_Description of the task_: Go through the data below and return each line where the string "bashrc" appears.

_Material for the task_:
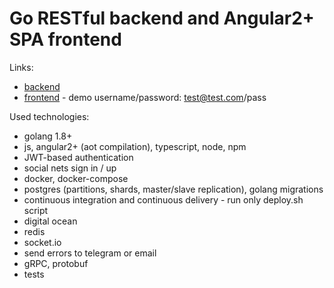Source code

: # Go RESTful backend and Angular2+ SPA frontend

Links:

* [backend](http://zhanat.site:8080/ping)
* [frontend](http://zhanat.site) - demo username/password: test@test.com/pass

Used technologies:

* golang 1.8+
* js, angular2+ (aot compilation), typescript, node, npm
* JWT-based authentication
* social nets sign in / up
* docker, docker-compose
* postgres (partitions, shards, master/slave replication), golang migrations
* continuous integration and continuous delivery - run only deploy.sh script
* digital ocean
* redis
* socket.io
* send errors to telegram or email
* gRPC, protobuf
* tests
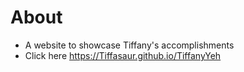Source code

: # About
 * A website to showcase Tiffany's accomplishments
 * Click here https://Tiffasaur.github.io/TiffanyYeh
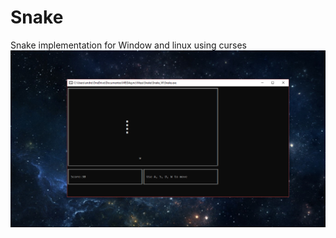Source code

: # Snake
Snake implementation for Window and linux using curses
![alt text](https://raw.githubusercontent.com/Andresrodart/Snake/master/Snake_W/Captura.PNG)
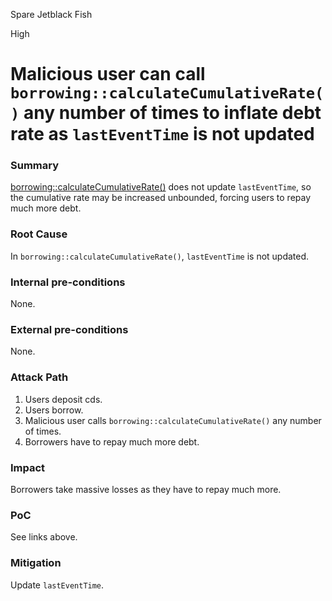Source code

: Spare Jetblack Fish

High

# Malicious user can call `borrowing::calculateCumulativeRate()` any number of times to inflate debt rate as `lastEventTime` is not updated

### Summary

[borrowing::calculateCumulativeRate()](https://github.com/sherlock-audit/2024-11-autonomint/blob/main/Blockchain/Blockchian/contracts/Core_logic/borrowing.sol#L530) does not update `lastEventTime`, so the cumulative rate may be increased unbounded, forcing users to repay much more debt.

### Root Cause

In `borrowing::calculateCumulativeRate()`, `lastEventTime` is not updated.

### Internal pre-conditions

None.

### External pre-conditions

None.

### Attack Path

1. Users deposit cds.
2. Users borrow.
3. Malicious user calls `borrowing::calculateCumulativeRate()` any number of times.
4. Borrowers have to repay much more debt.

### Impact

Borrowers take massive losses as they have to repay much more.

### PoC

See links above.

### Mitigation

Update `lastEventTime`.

...

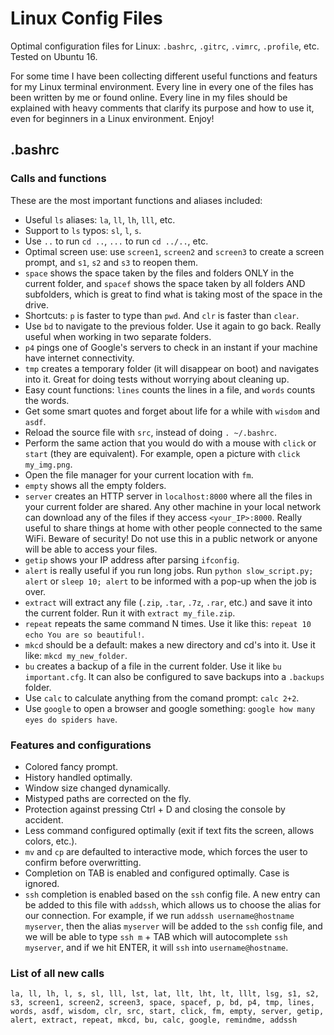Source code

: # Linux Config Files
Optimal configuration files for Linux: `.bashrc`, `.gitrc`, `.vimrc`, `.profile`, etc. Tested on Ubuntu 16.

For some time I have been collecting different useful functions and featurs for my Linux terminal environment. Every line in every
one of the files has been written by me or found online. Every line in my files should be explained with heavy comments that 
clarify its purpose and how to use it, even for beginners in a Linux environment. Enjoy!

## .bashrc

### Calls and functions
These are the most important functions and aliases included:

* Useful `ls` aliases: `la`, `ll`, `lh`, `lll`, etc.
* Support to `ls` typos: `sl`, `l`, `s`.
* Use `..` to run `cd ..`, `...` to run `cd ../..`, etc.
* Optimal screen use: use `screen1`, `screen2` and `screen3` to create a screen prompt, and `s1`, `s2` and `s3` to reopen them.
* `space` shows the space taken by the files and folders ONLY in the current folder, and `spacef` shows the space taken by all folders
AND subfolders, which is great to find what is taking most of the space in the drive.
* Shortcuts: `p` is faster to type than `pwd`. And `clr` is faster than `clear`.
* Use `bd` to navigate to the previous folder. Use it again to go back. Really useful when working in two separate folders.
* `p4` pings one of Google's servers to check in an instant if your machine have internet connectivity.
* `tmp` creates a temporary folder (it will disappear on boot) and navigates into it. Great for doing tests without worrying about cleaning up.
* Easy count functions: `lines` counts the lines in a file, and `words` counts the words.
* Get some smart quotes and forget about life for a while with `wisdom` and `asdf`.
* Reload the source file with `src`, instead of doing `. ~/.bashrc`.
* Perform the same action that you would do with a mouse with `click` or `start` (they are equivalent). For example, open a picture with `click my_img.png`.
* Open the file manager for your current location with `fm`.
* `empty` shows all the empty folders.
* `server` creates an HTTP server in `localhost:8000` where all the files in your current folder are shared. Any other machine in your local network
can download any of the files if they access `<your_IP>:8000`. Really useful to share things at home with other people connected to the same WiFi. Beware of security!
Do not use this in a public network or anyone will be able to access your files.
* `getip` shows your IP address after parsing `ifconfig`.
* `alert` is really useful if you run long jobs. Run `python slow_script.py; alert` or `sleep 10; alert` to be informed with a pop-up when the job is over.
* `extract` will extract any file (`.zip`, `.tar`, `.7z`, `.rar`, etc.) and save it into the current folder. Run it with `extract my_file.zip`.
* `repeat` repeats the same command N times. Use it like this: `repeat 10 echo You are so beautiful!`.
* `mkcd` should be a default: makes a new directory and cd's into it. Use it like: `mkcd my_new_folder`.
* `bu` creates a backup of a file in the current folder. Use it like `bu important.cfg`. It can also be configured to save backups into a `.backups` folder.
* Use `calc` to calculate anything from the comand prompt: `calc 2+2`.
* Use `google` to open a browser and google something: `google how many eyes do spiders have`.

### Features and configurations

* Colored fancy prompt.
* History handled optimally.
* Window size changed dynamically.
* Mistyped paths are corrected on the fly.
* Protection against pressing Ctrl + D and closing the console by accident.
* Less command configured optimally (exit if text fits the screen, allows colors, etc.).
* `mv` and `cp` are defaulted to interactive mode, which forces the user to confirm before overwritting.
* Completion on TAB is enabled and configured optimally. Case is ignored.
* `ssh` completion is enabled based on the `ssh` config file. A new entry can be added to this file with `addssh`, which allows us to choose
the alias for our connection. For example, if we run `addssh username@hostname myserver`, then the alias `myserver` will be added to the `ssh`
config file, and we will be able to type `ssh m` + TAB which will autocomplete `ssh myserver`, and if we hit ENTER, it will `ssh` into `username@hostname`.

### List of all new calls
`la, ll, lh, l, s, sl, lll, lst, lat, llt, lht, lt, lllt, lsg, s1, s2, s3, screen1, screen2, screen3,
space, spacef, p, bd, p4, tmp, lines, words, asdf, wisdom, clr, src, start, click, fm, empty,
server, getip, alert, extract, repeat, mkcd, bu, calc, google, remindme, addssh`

_Written answer_:
Optimal configuration files for Linux: `.bashrc`, `.gitrc`, `.vimrc`, `.profile`, etc. Tested on Ubuntu 16.
## .bashrc
* Reload the source file with `src`, instead of doing `. ~/.bashrc`.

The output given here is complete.